Prepending --login to the argument list of BackendCmd.sudo() fails if run as root, because BackendCmd.sudo() detects that and leaves the /usr/bin/sudo out from the exec call. Fix that by adding an opts: list[str] parameter to sudo, defaulting to an empty list, with options that should be passed to /usr/bin/sudo.
Define run(), which calls _run() in the abstract base class Cmd, not in lib.Cmd. Otherwise lib.Cmd is not abstract, which will predictably confuse including code outside of jw-pkg.
If VERSION_FILE is not found, trying to include makefile snippets triggers the attempt to regenerate it. This happened for installed Makefiles of jw-docker-images: It defines TOPDIR to /opt/jw-docker-images, projects.mk looks there, but the version file is installed under /usr/share/doc/packages/jw-docker-images/VERSION.
Allow VERSION_FILE to be overridden including code to keep that from happening.
make complains for plugins that soandso.dll has not been remade. The problem is that it tries to remake all targets of a multi-target. Split that up into two rules.
Calling make git-pull-xxx from a projects directory stops iterating projects if one has a dirty workspace. Calling --autostash fixes that.
With this in place, a failed rebase leaves the local changes behind stashed. So, after manually fixing the rebase, the stash needs to be manually reapplied. The commands that led up to the failure are logged right before, so I have hope that this is learnable, and not too much of a footgun.
.cache-projects.mk is not installed / packaged, which makes builds against an installed jw-pkg considerably slower. Change that, at the risk of making the installed jw-pkg-devel less versatile. This commit installs a cache file cache-projects.mk, renamed from .cache-projects.mk, because there's no justification for hiding an installed makefile. At least I can't think of one.

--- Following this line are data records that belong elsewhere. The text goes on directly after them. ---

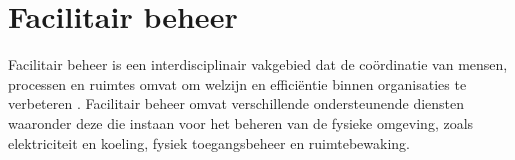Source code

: %
%

%


\section{Facilitair beheer}
Facilitair beheer  is een interdisciplinair vakgebied dat de coördinatie van mensen, processen en ruimtes omvat om welzijn en efficiëntie binnen organisaties te verbeteren \autocite{jaouhari2023we}. Facilitair beheer omvat verschillende ondersteunende diensten waaronder deze die instaan voor het beheren van de fysieke omgeving, zoals elektriciteit en koeling, fysiek toegangsbeheer en ruimtebewaking.

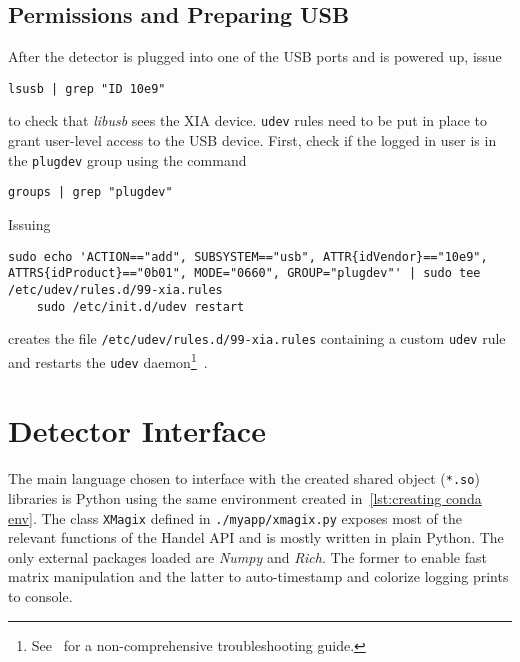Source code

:         \subsection{Permissions and Preparing USB}
            After the detector is plugged into one of the USB ports and is powered up, issue
            \begin{lstlisting}[style=mybash, numbers=none, label={lst:lsusb}]
    lsusb | grep "ID 10e9"
            \end{lstlisting}
            to check that \textit{libusb} sees the XIA device.
            \texttt{udev} rules need to be put in place to grant user-level access to the USB device.
            First, check if the logged in user is in the \texttt{plugdev} group using the command
            \begin{lstlisting}[style=mybash, numbers=none, label={lst:udev}]
    groups | grep "plugdev"
            \end{lstlisting}
            Issuing
            \begin{lstlisting}[style=mybash, numbers=none, label={lst:udev}]
    sudo echo 'ACTION=="add", SUBSYSTEM=="usb", ATTR{idVendor}=="10e9", ATTRS{idProduct}=="0b01", MODE="0660", GROUP="plugdev"' | sudo tee /etc/udev/rules.d/99-xia.rules
    sudo /etc/init.d/udev restart
            \end{lstlisting}
            creates the file \texttt{/etc/udev/rules.d/99-xia.rules} containing a custom \texttt{udev} rule and restarts the \texttt{udev} daemon\footnote{See~\cite{Software.XraythesisHandel.2023} for a non-comprehensive troubleshooting guide.}~\cite{Software.HandelRelease.2023,Software.XraythesisHandel.2023}.

    \section{Detector Interface}
        The main language chosen to interface with the created shared object (\texttt{*.so}) libraries is Python using the same environment created in~\cref{lst:creating conda env}.
        The class \texttt{XMagix} defined in \texttt{./myapp/xmagix.py} exposes most of the relevant functions of the Handel API and is mostly written in plain Python.
        The only external packages loaded are \textit{Numpy} and \textit{Rich}.
        The former to enable fast matrix manipulation and the latter to auto-timestamp and colorize logging prints to console.\par\medskip

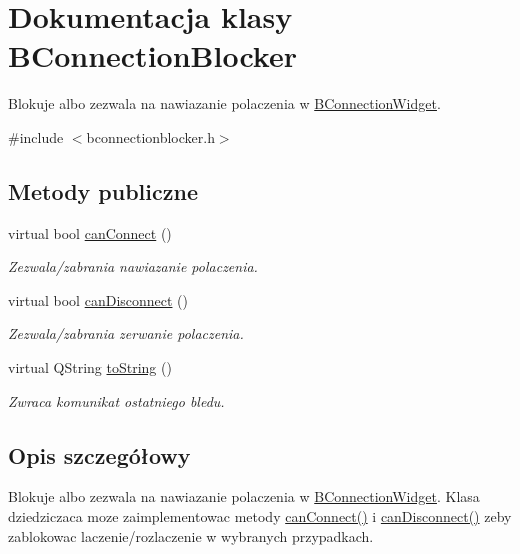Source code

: \hypertarget{class_b_connection_blocker}{
\section{Dokumentacja klasy BConnectionBlocker}
\label{class_b_connection_blocker}
}


Blokuje albo zezwala na nawiazanie polaczenia w \hyperlink{class_b_connection_widget}{BConnectionWidget}.  




{\ttfamily \#include $<$bconnectionblocker.h$>$}

\subsection*{Metody publiczne}
\begin{DoxyCompactItemize}
\item 
virtual bool \hyperlink{class_b_connection_blocker_a2ebcdef0e5570c7331036dd5b6ba4448}{canConnect} ()
\begin{DoxyCompactList}\small\item\em Zezwala/zabrania nawiazanie polaczenia. \item\end{DoxyCompactList}\item 
virtual bool \hyperlink{class_b_connection_blocker_a81e8782c93ac1943a7e19b4ed7ced792}{canDisconnect} ()
\begin{DoxyCompactList}\small\item\em Zezwala/zabrania zerwanie polaczenia. \item\end{DoxyCompactList}\item 
\hypertarget{class_b_connection_blocker_adbf0d87dd3869926916e7bd956fbbc11}{
virtual QString \hyperlink{class_b_connection_blocker_adbf0d87dd3869926916e7bd956fbbc11}{toString} ()}
\label{class_b_connection_blocker_adbf0d87dd3869926916e7bd956fbbc11}

\begin{DoxyCompactList}\small\item\em Zwraca komunikat ostatniego bledu. \item\end{DoxyCompactList}\end{DoxyCompactItemize}


\subsection{Opis szczegółowy}
Blokuje albo zezwala na nawiazanie polaczenia w \hyperlink{class_b_connection_widget}{BConnectionWidget}. Klasa dziedziczaca moze zaimplementowac metody \hyperlink{class_b_connection_blocker_a2ebcdef0e5570c7331036dd5b6ba4448}{canConnect()} i \hyperlink{class_b_connection_blocker_a81e8782c93ac1943a7e19b4ed7ced792}{canDisconnect()} zeby zablokowac laczenie/rozlaczenie w wybranych przypadkach.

Before merging the remote branch, do a rebase. This may fail and prompt conflict resolution, but that seems the canonical outcome for the common use case "interactive make git pull-xxx" with master out-of-sync.
There's pkg-manager-refresh already, so by adding pkg-manager-dup the distribution can be upgraded by distribution agnostic targets only through the Makefile. This might come in handy for CI, so add it.
Major - but not yet sufficient - code beautification starting from jw.pkg.App.
- Make more methods private
- Rename methods to be more self-explanatory
- Same for method arguments, notably clean up some inconsistent
uses of "module" vs "project"
- Add more type hints
--quote puts double quotation marks around the listed dependencies, protecting version requirements (>= 1.0) and parenthesis "perl(GD)" from the shell.
A "username" in jw-pkg terms, as in $(CLONE_FROM_USER), is not sufficient to identify a remote API URL on a Forgejo server, it can denote both an organization and a user, so try organizations first, then users, and stop on the first occasion found.
Retire pkg-manager.sh and replace it by the cleaner "jw-pkg.sh distro" command, essentially providing the same functionality and nearly the same command-line interface.
400 LOC more. That's what the move from a shell script to the more maintainable Python versions costs. Still a good idea, and the enhanced extensibility might pay off in terms of LOC with other shell scripts in the future.
Add a hand-coded __init__.py into jw.pkg.cmds.distro. Auto-generation works fine, but has to run before it can work. For a freshly downloaded toplevel Makefile / project-dirs-minimal.mk, the targets pkg-install-xxx-deps requires a working package manager without jw-pkg built.